→ DATASET EXTRACT:
◇ ◇ ◇ ◇
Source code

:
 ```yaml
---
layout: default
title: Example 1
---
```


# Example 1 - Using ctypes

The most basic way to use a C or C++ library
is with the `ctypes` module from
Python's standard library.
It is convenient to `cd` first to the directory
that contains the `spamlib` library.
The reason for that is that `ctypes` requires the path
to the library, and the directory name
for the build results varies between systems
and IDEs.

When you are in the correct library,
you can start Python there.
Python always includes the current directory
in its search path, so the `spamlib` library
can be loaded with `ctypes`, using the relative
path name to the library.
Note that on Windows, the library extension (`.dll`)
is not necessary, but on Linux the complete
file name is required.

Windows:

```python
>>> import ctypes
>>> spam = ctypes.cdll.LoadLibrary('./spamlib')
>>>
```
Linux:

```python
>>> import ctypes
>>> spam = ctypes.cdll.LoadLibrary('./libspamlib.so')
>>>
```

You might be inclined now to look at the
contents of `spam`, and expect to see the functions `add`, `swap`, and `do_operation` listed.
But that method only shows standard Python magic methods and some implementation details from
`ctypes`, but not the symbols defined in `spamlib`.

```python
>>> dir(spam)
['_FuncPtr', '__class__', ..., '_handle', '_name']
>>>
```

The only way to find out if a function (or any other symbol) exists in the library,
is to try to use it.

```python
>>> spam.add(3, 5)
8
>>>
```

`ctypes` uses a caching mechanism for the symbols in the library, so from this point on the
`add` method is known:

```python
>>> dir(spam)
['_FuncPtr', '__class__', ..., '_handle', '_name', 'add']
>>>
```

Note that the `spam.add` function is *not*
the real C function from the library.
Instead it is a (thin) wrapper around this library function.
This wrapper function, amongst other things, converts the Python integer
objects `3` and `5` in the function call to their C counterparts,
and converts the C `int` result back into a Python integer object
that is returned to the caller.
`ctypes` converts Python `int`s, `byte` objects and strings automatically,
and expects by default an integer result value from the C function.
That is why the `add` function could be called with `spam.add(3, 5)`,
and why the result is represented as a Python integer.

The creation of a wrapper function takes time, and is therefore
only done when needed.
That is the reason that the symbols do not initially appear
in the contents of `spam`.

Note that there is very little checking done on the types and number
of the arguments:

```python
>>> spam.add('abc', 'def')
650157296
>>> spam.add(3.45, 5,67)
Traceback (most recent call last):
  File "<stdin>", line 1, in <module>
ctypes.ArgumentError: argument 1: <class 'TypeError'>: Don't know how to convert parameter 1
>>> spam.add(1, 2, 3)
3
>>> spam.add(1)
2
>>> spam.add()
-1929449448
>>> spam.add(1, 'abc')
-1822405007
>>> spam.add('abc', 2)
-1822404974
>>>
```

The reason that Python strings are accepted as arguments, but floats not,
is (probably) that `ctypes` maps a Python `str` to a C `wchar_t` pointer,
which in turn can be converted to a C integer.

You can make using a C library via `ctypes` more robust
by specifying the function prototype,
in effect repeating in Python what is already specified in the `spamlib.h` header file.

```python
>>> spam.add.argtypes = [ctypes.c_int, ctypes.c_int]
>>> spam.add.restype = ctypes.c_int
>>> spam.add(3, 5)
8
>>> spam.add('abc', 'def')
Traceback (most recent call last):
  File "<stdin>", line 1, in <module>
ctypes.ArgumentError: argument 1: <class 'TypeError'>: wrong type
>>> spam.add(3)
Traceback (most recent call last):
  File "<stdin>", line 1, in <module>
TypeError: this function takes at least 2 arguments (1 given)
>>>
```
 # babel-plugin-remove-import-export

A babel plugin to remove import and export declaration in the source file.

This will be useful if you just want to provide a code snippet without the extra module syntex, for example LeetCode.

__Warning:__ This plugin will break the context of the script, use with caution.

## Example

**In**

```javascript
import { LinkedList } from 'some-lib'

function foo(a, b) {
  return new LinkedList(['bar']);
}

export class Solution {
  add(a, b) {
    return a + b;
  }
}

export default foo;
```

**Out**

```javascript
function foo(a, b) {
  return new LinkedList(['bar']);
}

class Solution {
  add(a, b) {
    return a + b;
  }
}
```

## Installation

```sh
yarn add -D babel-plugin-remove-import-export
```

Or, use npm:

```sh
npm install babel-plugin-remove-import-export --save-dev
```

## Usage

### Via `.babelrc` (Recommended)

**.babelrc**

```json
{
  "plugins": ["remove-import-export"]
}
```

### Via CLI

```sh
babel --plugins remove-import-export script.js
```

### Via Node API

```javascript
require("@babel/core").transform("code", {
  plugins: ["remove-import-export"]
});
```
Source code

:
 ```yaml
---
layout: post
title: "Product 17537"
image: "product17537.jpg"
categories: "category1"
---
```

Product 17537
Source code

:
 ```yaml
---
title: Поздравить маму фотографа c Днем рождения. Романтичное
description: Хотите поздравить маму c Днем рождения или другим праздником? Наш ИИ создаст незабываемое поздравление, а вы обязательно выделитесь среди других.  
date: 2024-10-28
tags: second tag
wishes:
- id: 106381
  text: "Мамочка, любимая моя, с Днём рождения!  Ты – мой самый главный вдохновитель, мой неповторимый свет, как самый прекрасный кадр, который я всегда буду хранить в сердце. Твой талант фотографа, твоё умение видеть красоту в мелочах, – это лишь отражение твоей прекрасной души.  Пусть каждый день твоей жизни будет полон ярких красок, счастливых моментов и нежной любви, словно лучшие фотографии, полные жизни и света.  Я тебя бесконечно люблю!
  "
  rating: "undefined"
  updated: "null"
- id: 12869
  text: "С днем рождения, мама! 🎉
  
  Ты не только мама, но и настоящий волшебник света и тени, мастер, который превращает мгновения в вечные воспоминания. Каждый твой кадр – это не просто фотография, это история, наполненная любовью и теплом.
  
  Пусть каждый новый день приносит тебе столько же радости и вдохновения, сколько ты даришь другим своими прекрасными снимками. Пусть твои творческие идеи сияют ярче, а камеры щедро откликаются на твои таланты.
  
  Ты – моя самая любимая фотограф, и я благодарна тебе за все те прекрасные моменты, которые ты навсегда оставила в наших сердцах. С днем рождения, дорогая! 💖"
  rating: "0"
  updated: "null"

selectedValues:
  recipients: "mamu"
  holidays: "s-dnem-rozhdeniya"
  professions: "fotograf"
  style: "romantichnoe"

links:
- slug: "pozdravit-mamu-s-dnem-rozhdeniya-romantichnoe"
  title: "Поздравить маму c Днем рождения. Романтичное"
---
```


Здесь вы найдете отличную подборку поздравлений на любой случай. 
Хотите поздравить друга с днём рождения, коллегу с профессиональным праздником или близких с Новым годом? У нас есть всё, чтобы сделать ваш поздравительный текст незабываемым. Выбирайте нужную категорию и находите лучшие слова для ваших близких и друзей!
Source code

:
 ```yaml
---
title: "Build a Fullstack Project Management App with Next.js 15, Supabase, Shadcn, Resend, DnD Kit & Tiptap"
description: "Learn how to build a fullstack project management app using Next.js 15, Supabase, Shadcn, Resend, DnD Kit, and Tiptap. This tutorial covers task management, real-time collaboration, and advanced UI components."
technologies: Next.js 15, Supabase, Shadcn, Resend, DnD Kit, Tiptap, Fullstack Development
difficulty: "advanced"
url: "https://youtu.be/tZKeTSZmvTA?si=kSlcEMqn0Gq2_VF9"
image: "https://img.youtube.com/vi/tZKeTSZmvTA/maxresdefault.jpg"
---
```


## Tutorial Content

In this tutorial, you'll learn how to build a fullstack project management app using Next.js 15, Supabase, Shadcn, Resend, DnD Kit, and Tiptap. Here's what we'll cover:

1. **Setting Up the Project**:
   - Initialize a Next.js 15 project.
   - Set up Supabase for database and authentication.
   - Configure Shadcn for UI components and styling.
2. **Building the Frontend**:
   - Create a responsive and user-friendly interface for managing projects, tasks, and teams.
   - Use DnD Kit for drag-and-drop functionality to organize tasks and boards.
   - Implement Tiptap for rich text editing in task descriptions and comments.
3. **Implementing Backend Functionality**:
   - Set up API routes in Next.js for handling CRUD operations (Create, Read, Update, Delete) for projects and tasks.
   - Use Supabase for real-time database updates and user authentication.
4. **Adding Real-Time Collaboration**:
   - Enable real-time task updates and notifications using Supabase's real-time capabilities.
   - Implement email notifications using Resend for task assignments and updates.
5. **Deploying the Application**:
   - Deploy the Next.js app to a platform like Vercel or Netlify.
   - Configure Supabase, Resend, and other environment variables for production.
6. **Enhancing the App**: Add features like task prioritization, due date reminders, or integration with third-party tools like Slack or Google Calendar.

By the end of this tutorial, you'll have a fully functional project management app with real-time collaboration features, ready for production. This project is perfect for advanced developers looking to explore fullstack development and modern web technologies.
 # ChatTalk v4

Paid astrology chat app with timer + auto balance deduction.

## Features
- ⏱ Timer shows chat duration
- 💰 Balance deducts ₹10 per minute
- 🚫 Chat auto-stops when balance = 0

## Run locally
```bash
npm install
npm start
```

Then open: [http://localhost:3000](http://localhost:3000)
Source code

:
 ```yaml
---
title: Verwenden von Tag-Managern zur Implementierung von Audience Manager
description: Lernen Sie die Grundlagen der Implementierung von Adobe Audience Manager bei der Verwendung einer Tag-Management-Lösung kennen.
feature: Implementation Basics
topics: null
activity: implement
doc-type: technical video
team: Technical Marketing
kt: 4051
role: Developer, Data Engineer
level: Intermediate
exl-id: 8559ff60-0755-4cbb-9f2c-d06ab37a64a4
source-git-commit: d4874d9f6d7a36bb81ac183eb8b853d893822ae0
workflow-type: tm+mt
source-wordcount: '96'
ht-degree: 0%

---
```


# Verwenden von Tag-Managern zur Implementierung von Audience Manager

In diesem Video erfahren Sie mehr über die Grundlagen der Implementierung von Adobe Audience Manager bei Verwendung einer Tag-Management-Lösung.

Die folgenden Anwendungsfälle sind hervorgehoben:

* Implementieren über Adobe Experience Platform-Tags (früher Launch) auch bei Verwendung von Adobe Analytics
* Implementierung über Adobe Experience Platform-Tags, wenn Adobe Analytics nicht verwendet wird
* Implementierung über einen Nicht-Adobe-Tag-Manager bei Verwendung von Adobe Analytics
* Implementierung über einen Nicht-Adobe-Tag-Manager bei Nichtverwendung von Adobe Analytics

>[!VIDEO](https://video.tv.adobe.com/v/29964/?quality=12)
◇ ◇ ◇ ◇
→ ASSIGNMENT: If a line of the records above includes the word "Experience", count it; state the final number with no other words.

→ FINAL ANSWER: 2